Change – Lawrence McKee
Change is always good, right? It’s an opportunity for you to better yourself. A chance to explore new challenges. You would think that a year of change could lead to eventful things. You could finally work on all the side projects, hobbies and goals you have, that you never got the chance to do. These were my initial thoughts before the lockdown, when my naive mind thought that spring break was going to last forever, and was only going to be spent with friends and laughs. Going to the movies, driving around Kirkwood to get food, or just going outside to play basketball, as my friend likes to do especially in the summer. However that quickly changed.

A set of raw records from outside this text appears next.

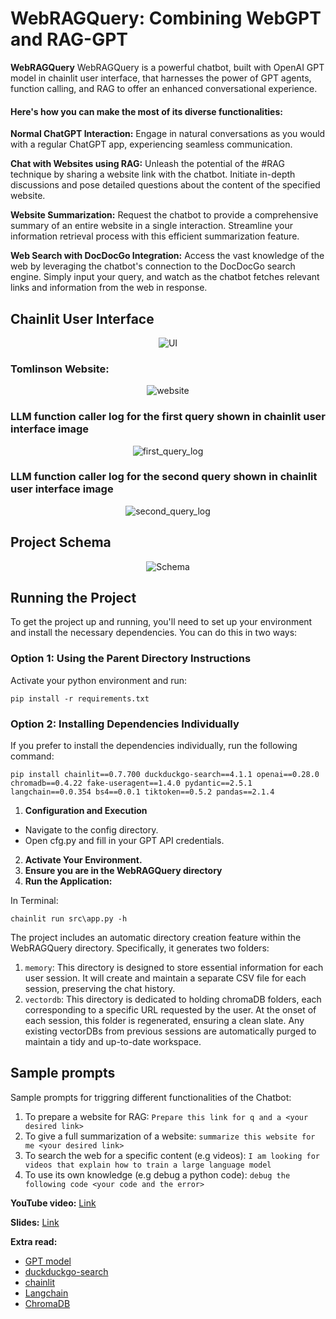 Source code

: # WebRAGQuery: Combining WebGPT and RAG-GPT

**WebRAGQuery** WebRAGQuery is a powerful chatbot, built with OpenAI GPT model in chainlit user interface, that harnesses the power of GPT agents, function calling, and RAG to offer an enhanced conversational experience. 

#### Here's how you can make the most of its diverse functionalities:
**Normal ChatGPT Interaction:**
Engage in natural conversations as you would with a regular ChatGPT app, experiencing seamless communication.

**Chat with Websites using RAG:**
Unleash the potential of the #RAG technique by sharing a website link with the chatbot. Initiate in-depth discussions and pose detailed questions about the content of the specified website.

**Website Summarization:**
Request the chatbot to provide a comprehensive summary of an entire website in a single interaction. Streamline your information retrieval process with this efficient summarization feature.

**Web Search with DocDocGo Integration:**
Access the vast knowledge of the web by leveraging the chatbot's connection to the DocDocGo search engine. Simply input your query, and watch as the chatbot fetches relevant links and information from the web in response.

## Chainlit User Interface
<div align="center">
  <img src="images/WebRAGQueryUI.png" alt="UI">
</div>

### Tomlinson Website:
<div align="center">
  <img src="images/website.png" alt="website">
</div>

### LLM function caller log for the first query shown in chainlit user interface image 
<div align="center">
  <img src="images/first_query_log.png" alt="first_query_log">
</div>

### LLM function caller log for the second query shown in chainlit user interface image 
<div align="center">
  <img src="images/second_query_log.png" alt="second_query_log">
</div>

## Project Schema
<div align="center">
  <img src="images/WebRAGQuery-Schema.png" alt="Schema">
</div>

## Running the Project

To get the project up and running, you'll need to set up your environment and install the necessary dependencies. You can do this in two ways:

### Option 1: Using the Parent Directory Instructions
Activate your python environment and run:
```
pip install -r requirements.txt
```

### Option 2: Installing Dependencies Individually
If you prefer to install the dependencies individually, run the following command:

```
pip install chainlit==0.7.700 duckduckgo-search==4.1.1 openai==0.28.0 chromadb==0.4.22 fake-useragent==1.4.0 pydantic==2.5.1 langchain==0.0.354 bs4==0.0.1 tiktoken==0.5.2 pandas==2.1.4
```

1. **Configuration and Execution**
* Navigate to the config directory.
* Open cfg.py and fill in your GPT API credentials.
2. **Activate Your Environment.**
3. **Ensure you are in the WebRAGQuery directory**
4. **Run the Application:**

In Terminal:

```
chainlit run src\app.py -h
```

The project includes an automatic directory creation feature within the WebRAGQuery directory. Specifically, it generates two folders:

1. `memory`: This directory is designed to store essential information for each user session. It will create and maintain a separate CSV file for each session, preserving the chat history.
2. `vectordb`: This directory is dedicated to holding chromaDB folders, each corresponding to a specific URL requested by the user. At the onset of each session, this folder is regenerated, ensuring a clean slate. Any existing vectorDBs from previous sessions are automatically purged to maintain a tidy and up-to-date workspace.

## Sample prompts
Sample prompts for triggring different functionalities of the Chatbot:

1. To prepare a website for RAG: `Prepare this link for q and a <your desired link>`
2. To give a full summarization of a website: `summarize this website for me <your desired link>`
3. To search the web for a specific content (e.g videos): `I am looking for videos that explain how to train a large language model`
4. To use its own knowledge (e.g debug a python code): `debug the following code <your code and the error>`

**YouTube video:** [Link](https://www.youtube.com/watch?v=KoWjy5PZdX0&t=266s)

**Slides:** [Link](https://github.com/Farzad-R/LLM-Zero-to-Hundred/blob/master/presentation/presentation.pdf)

**Extra read:**
- [GPT model](https://platform.openai.com/docs/models/overview) 
- [duckduckgo-search](https://pypi.org/project/duckduckgo-search/)
- [chainlit](https://docs.chainlit.io/get-started/overview)
- [Langchain](https://python.langchain.com/docs/get_started/quickstart)
- [ChromaDB](https://www.trychroma.com/)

I remember how weird it was to see everyone with masks, not even processing the fact that this would be the new reality for another whole year. I still had hope that all this time inside would give me clarity. I told myself I could finally focus on my goals and have no distractions from school. The true obstacle to completing these goals was my environment, after a while, I became bored and anxious in my room.
I also despised being alone. Plus going through the pandemic without my friends for most of the lockdown really took a toll on me. Waking up every morning knowing that it would most likely be the same as the last was a little depressing. Get dressed, eat breakfast, then log onto Zoom and start school. Maybe halfway through the day I take a lunch break if I don’t have a lot of homework, then after I finish school I go right back up to my room. The cycle was never ending. To try and break this cycle my family would sometimes do game night or movie night. However I can only deal with my family for so long until I start to get annoyed. Sometimes my friend group did Zooms when we were all really bored, but it would only make me miss them more. Having to be away from them for so long, was probably one of the hardest things I’ve had to deal with because of the amount of love and care I have for them. Although I know things could’ve been worse, I tried to remind myself to be thankful for the time I did get to see them. Even if it’s behind a computer screen.
In a more positive light, I tried to take this time to actually stick to my original goal at the beginning of lockdown and try working out at least 5 times a week. For a while I had a streak of going outside everyday to do something active. My brother tried to follow along with me which helped me stay motivated. We would both make videos to document the progress, so we could look at this time as something other than COVID-19. The videos offered a good distraction from the anxiousness that kept building up within. Constant thoughts flooding in my mind of when I could leave the house, if my grades would slip for school, would I know how to interact with people after all this and what if I lost my friends. My head felt like it was spinning and it didn’t help that I had to be isolated. I kept to myself most of the time and staying distant from my friends because at times I was so done I only felt like listening to music and laying in bed. But in a bigger take away my thoughts and struggles helped me understand that I need to work on being comfortable with myself and being alone. My friends won’t always be there, and COVID-19 isn’t leaving anytime soon. And the ability of being able to adapt to new situations is something I can use for the rest of my life. So in some ways I’m glad we had to go into lockdown, because without it I don’t when I’d have another opportunity to grow as a person.